After a month of being on an Agile team, I feel both calmer and more stressed about work at the same time. There have been quite a few ups and downs along the way that cause both emotions to surface, but the main focus for me has been transparency. Being completely open and honest about what I’m working on has held me responsible for my work. The positive side to transparency is that I’ve felt more comfortable communicating when I’ve had too much on my plate and have needed additional help from my colleagues. The negative side is that when I get held up on a project, either because of poor time estimation on my part or changes from other people, I fall behind in my work, and it affects my whole team. Being transparent that things aren’t going as planned is hard for me to admit to personally, so being on an agile team has forced me to solve things on time crunches that I usually wouldn’t feel as stressed over.
Agile marketing has taught me that it’s okay to ask for help. It’s beneficial to the team to task out items that I would’ve usually taken on myself, which benefits our company by playing to others’ strong suits and freeing up my time for other things. Having a scrum master to help me navigate each week has been a blessing in disguise because sometimes I need to take a step back and have a more realistic view of my capabilities. Working at a startup tends to mean that each person wears many hats, so knowing that my team has my back when I’ve got too much going on is refreshing. Agile marketing has also taught me to break down each task into sizable chunks to create tinier accomplishments over the week. This has been the biggest adjustment for me because I tend to see the bigger picture when thinking up campaigns and task items. This is why I would fall towards the side of disliking agile marketing, but it has to do with my work style and the desire to jump between projects without consulting others.
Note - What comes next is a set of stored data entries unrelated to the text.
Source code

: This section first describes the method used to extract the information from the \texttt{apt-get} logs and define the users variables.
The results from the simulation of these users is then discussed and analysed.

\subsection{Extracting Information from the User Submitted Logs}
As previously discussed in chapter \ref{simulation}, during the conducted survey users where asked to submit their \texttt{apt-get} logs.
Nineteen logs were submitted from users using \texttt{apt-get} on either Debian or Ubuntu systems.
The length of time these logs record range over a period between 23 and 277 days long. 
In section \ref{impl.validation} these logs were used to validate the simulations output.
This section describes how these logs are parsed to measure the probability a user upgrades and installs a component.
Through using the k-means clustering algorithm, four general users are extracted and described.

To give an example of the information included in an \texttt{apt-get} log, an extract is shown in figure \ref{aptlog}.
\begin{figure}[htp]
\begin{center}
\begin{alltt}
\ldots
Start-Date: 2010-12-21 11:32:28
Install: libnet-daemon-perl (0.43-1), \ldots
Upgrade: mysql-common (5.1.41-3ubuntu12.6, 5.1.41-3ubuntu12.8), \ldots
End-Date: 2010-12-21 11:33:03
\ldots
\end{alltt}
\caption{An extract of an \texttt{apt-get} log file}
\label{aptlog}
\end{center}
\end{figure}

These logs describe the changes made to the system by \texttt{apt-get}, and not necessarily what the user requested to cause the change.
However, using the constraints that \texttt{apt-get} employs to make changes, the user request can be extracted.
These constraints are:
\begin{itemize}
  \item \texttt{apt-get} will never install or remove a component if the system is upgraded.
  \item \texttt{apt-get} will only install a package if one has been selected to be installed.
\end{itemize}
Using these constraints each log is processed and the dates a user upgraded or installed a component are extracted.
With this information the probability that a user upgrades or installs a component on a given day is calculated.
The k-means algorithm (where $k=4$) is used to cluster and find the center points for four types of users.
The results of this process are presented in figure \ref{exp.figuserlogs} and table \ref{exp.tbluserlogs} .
To say that I hate Agile marketing would be a disservice to a brilliant methodology. It’s hard for me to separate my feelings when I can’t tell if I’m used to working a certain way and just adjusting to change. I dislike “demo days” because I feel pressure for my work to be perfect and polished when sometimes parts of my week are just defining the what and how behind a project. Not feeling like I have enough to showcase is an adjustment because I enjoy showing off a job well done more than anything. Though I believe that agile is beneficial for dev teams to show product updates, there is so much riding on marketing to produce results when things take time to adjust and approve. I hope that my views on this change because I really do enjoy the collaboration that has been apparent since switching to Scrum.